Search code examples
pdffontspostscript

The 14 standard PDF fonts and character encoding


I'm having difficulty producing PDFs that make use of the 14 standard PDF fonts. Let's use Times-Roman as an example.

I create a Font dictionary of type Type1, with BaseFont set to Times-Roman. If I omit the Encoding entry to the Font dictionary, or add an Encoding dictionary without a BaseEncoding set, the PDF viewer application should use the font's built-in encoding. For Times-Roman, this is AdobeStandardEncoding.
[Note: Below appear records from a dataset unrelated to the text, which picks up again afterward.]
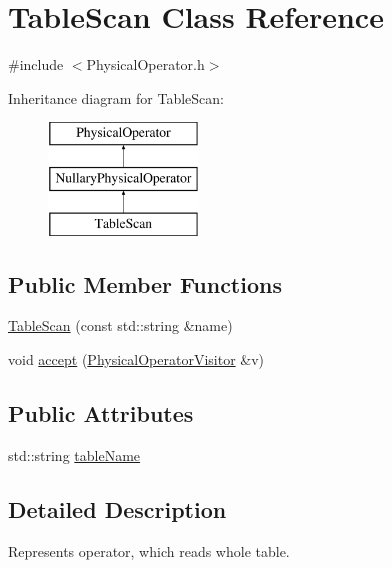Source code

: \hypertarget{class_table_scan}{\section{Table\+Scan Class Reference}
\label{class_table_scan}
}


{\ttfamily \#include $<$Physical\+Operator.\+h$>$}

Inheritance diagram for Table\+Scan\+:\begin{figure}[H]
\begin{center}
\leavevmode
\includegraphics[height=3.000000cm]{class_table_scan}
\end{center}
\end{figure}
\subsection*{Public Member Functions}
\begin{DoxyCompactItemize}
\item 
\hyperlink{class_table_scan_a25018f9d7a3c6b0d0389403ec81cc862}{Table\+Scan} (const std\+::string \&name)
\item 
void \hyperlink{class_table_scan_a51a770478fbad11e95ad5f91dd7af31a}{accept} (\hyperlink{class_physical_operator_visitor}{Physical\+Operator\+Visitor} \&v)
\end{DoxyCompactItemize}
\subsection*{Public Attributes}
\begin{DoxyCompactItemize}
\item 
std\+::string \hyperlink{class_table_scan_a8ac51489c963d33273bfa178a5c033c1}{table\+Name}
\end{DoxyCompactItemize}


\subsection{Detailed Description}
Represents operator, which reads whole table.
This works fine for ASCII characters. However, something more exotic like the 'fi' ligature (AdobeStandardEncoding code 174) is not displayed correctly by all PDF viewers:

  • Adobe Reader shows ® (unicode index 174) for Times-Roman and Ă for Times-Italic
  • SumatraPDF (wine) shows ® for both fonts
  • Mozilla's PDF.js shows the 'AE' ligature both fonts

All other PDF viewers I've tried, display the 'fi' ligature properly. They also display the € symbol correctly, which is additionally mapped using the Differences array in the Encoding dictionary (because it is not included in AdobeStandardEncoding):

  • Apple Preview/Skim
  • GhostScript
  • PDF-XChange Viewer (wine)
  • Foxit Reader (wine)
  • Chromium's internal PDF viewer
  • Evince (homebrew)

Opening Adobe Reader's Document Properties window shows:

Times-Roman
    Type: Type1
    Encoding: Custom
    Actual Font: Times-Roman
    Actual Font Type: TrueType

I suspect the fact that a TrueType font is being used instead of a Type1 font might be related to the problem. The PDF specification:

StandardEncoding Adobe standard Latin-text encoding. This is the built-in encoding defined in Type 1 Latin-text font programs (but generally not in TrueType font programs).
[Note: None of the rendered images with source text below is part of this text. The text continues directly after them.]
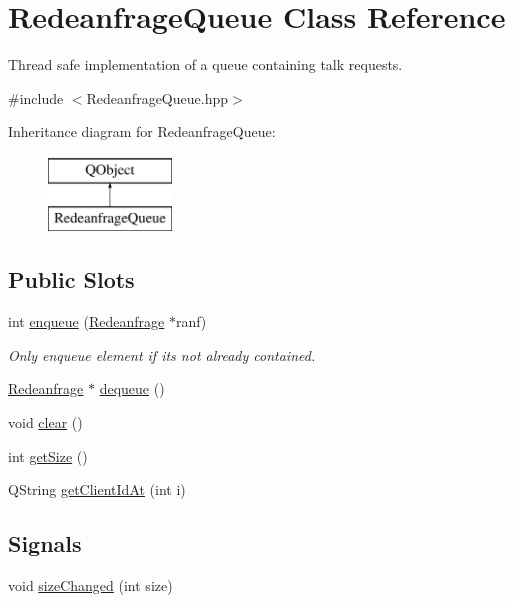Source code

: \hypertarget{class_redeanfrage_queue}{}\section{Redeanfrage\+Queue Class Reference}
\label{class_redeanfrage_queue}


Thread safe implementation of a queue containing talk requests.  




{\ttfamily \#include $<$Redeanfrage\+Queue.\+hpp$>$}

Inheritance diagram for Redeanfrage\+Queue\+:\begin{figure}[H]
\begin{center}
\leavevmode
\includegraphics[height=2.000000cm]{class_redeanfrage_queue}
\end{center}
\end{figure}
\subsection*{Public Slots}
\begin{DoxyCompactItemize}
\item 
int \hyperlink{class_redeanfrage_queue_a9b32770072823dab226e4f8d9ea8a0e9}{enqueue} (\hyperlink{class_redeanfrage}{Redeanfrage} $\ast$ranf)
\begin{DoxyCompactList}\small\item\em Only enqueue element if its not already contained. \end{DoxyCompactList}\item 
\hyperlink{class_redeanfrage}{Redeanfrage} $\ast$ \hyperlink{class_redeanfrage_queue_a23cb67060c346c6b3eba739f933c52ab}{dequeue} ()
\item 
void \hyperlink{class_redeanfrage_queue_a4393b8ece223968dcd4fe4287984a297}{clear} ()
\item 
int \hyperlink{class_redeanfrage_queue_a927d85c9cb5dfc455da935459766e699}{get\+Size} ()
\item 
Q\+String \hyperlink{class_redeanfrage_queue_a19c10f8da883a952728af9d5e16de18e}{get\+Client\+Id\+At} (int i)
\end{DoxyCompactItemize}
\subsection*{Signals}
\begin{DoxyCompactItemize}
\item 
void \hyperlink{class_redeanfrage_queue_a3df3def473ea6e01418692d30a4f6e29}{size\+Changed} (int size)
\end{DoxyCompactItemize}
It also says WinAnsiEncoding and MacRomanEncoding can be used with TrueType fonts. So should we avoid using the built-in or StandardEncoding for the standard 14 fonts? Its effects seem to be undefined. It seems Adobe Reader doesn't bother performing a proper mapping from glyph names to glyphs in the TrueType font being used.

Will providing a Differences array when using the Win or Mac encodings produce proper results? Since these map codepoints to Type1/Postscript glyphs names, there is no direct link to TrueType glyphs.

EDIT Mmm, I have a feeling the Font Descriptor Flags might be important for these standard fonts. I set the flags to 4 up to now for all fonts, which seemed to work fine for True/OpenType fonts.


Solution

  • Turns out the Flags in the FontDescriptor dictionary is important. For Times, the Nonsymbolic flag (bit 6) needs to be set. The fact that Times is actually being typeset using a TrueType font has nothing to do with it.

    To use the built-in encoding of the font, the Encoding entry of the Type1 Font dictionary should not be set. You may only add an Encoding dictionary (with BaseEncoding omitted) if it contains a non-empty Differences array, or Adobe Reader will error.

    With these precautions, the generated PDF displays correctly on all 9 viewer applications listed above.